→ **Task to carry out**:
In the records, find every line with the word "animating" and copy it out.

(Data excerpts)
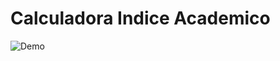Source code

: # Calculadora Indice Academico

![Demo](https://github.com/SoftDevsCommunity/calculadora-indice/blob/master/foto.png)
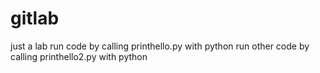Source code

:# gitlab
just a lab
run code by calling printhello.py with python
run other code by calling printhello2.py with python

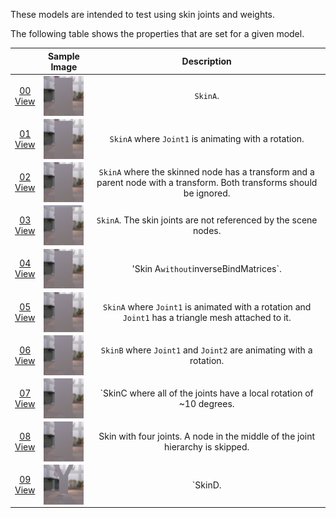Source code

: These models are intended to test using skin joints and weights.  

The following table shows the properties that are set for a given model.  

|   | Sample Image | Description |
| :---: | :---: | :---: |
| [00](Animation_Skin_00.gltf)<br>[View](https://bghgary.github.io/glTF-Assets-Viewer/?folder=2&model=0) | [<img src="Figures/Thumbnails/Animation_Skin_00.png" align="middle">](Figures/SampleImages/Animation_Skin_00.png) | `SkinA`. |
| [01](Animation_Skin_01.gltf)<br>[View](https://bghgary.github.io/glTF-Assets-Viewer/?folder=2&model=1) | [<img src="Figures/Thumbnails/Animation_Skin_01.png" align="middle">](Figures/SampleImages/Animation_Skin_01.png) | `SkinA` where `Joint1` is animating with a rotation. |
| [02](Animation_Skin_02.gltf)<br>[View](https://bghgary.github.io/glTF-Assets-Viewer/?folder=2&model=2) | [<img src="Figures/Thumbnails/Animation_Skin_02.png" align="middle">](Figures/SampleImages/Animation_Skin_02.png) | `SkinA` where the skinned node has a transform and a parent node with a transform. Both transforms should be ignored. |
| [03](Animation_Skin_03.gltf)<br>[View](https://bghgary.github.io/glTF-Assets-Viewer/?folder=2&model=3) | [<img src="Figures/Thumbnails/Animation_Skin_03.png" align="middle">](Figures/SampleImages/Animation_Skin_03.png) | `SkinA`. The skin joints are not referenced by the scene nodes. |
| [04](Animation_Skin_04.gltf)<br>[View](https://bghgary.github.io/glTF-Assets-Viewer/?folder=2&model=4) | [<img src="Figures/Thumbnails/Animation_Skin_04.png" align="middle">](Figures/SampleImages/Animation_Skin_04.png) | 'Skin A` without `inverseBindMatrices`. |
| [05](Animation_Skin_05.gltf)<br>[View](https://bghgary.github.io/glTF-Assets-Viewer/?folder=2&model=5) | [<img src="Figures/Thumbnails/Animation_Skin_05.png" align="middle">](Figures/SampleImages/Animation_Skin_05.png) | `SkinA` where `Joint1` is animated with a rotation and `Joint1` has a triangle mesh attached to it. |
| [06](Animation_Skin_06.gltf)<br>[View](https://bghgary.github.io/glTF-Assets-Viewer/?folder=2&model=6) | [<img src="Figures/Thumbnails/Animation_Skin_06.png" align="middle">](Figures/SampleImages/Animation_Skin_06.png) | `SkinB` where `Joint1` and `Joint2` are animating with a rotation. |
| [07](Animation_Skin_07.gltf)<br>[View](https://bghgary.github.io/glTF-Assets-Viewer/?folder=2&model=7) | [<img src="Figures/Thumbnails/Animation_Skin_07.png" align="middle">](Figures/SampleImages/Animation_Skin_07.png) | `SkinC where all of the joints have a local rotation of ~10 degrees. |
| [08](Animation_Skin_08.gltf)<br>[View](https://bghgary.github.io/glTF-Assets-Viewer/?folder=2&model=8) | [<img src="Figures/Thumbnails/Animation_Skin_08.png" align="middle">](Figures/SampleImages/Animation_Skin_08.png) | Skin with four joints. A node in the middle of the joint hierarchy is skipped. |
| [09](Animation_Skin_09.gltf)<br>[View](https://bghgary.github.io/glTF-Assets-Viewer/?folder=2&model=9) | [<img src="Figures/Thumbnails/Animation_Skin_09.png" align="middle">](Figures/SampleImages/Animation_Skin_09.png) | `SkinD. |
...
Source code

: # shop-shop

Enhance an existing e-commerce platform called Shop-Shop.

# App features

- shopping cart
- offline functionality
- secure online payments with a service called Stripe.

→ **Problem solution**:
| [01](Animation_Skin_01.gltf)<br>[View](https://bghgary.github.io/glTF-Assets-Viewer/?folder=2&model=1) | [<img src="Figures/Thumbnails/Animation_Skin_01.png" align="middle">](Figures/SampleImages/Animation_Skin_01.png) | `SkinA` where `Joint1` is animating with a rotation. |
| [06](Animation_Skin_06.gltf)<br>[View](https://bghgary.github.io/glTF-Assets-Viewer/?folder=2&model=6) | [<img src="Figures/Thumbnails/Animation_Skin_06.png" align="middle">](Figures/SampleImages/Animation_Skin_06.png) | `SkinB` where `Joint1` and `Joint2` are animating with a rotation. |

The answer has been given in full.